Your are what you eat
After an absence of more than two decades and on the back of a Facebook crusade, Griffin's Choco-ade biscuits are back.
The 'orangey, chocky bikkies from the 80s' even return with a retro wrapper, featuring chocolate brown diagonal stripes that remind me of wallpaper from my youth.
I didn't recall this product but plenty of people I have spoken to do and these biscuits were eaten as voraciously as any my teenagers lay their hands on.
I purchased a packet for $2.99 on special, which contained 12 biscuits weighing 17 grams each.
The ingredient list is fairly standard for a basic biscuit, with sugar listed as the first ingredient, ie. the ingredient there is the most of by weight. Wheat flour comes second, followed by vegetable fats and glucose syrup (more sugar).
In decreasing quantities are milksolids (contributing some protein), apple pulp, cocoa powder, invert syrup (more sugar), thickeners (1442 pectin), salt, emulsifier (soy lecithin), acidity regulator (citric acid), flavours, raising agent (baking soda), colours (160c, 160b), antioxidant (300).

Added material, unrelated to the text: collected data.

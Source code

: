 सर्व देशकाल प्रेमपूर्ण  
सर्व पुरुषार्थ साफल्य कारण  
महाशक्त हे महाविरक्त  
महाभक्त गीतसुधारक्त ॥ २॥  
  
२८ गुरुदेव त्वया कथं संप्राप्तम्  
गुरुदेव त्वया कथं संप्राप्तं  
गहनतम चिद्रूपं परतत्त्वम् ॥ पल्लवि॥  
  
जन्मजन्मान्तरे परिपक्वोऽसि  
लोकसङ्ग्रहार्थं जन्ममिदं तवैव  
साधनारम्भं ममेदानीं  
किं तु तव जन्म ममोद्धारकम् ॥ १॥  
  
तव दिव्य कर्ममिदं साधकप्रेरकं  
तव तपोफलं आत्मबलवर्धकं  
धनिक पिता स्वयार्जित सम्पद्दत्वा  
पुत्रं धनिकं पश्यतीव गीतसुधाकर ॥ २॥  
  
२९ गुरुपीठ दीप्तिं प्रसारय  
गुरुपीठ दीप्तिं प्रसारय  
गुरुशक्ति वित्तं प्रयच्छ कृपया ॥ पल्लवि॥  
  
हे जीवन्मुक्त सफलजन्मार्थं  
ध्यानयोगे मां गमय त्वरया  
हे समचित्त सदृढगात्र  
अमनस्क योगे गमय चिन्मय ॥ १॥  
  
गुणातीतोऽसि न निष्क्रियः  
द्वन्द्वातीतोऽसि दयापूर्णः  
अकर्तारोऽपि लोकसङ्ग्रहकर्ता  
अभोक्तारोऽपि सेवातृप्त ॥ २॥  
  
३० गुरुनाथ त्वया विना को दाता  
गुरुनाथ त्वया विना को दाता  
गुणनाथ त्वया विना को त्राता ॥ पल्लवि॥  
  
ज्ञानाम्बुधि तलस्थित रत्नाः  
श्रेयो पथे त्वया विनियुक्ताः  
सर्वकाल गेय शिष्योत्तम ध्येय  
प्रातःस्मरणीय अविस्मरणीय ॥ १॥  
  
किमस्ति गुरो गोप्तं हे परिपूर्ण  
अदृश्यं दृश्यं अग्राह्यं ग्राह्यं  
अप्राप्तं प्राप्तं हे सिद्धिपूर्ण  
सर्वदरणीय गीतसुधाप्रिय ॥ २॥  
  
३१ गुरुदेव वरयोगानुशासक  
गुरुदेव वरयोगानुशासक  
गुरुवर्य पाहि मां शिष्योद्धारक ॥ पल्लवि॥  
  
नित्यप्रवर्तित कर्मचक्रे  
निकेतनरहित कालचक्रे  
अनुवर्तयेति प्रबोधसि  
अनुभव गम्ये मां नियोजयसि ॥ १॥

One third (32 per cent) of the product is the chocolate icing and 20 per cent is orange-flavoured filling, making these biscuits a very sweet treat.

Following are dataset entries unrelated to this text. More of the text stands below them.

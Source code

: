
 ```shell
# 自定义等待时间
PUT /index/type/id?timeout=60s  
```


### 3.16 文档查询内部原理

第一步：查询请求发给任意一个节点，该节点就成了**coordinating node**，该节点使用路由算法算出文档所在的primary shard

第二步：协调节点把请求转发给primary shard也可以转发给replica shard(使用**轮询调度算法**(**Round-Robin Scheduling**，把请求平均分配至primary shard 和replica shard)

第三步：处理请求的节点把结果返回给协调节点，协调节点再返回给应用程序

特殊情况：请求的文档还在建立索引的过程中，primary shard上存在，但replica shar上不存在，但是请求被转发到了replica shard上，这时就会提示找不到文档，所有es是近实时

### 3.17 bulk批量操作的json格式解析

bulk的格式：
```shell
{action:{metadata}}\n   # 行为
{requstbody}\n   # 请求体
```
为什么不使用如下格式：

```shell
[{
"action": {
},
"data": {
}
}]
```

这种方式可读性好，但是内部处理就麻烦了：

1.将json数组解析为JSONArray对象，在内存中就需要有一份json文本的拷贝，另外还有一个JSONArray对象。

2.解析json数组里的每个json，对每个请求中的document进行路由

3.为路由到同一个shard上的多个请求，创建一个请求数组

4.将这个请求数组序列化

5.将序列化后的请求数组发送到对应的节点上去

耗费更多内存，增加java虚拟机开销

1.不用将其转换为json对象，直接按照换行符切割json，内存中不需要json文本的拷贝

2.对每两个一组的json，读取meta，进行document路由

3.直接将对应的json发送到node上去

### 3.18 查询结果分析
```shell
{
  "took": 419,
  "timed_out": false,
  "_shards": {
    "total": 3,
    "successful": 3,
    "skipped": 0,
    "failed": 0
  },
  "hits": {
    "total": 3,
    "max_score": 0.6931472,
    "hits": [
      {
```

Looking at the nutrition information panel, it is not surprising to see that Choco- ade biscuits are nearly half (48.3 per cent) sugar. They contain 18.5 per cent fat, with most of that (14.6 per cent) being saturated fat. There is no fibre listed.
My recommendation: Griffin's Choco-ade biscuits are high in sugar and fat and likely to be low in fibre. Their high content of refined carbohydrate means that they are likely to provide a sugar hit, but not sustained energy or satiety (the feeling of fullness). Snack on wholegrain breads or crackers with low-fat fillings/spreads, fruits and vegetables or a small handful of nuts and seeds. Products such as Choco-ade should be eaten only occasionally. Prepared by Sara Knowles, a NZ registered dietitian.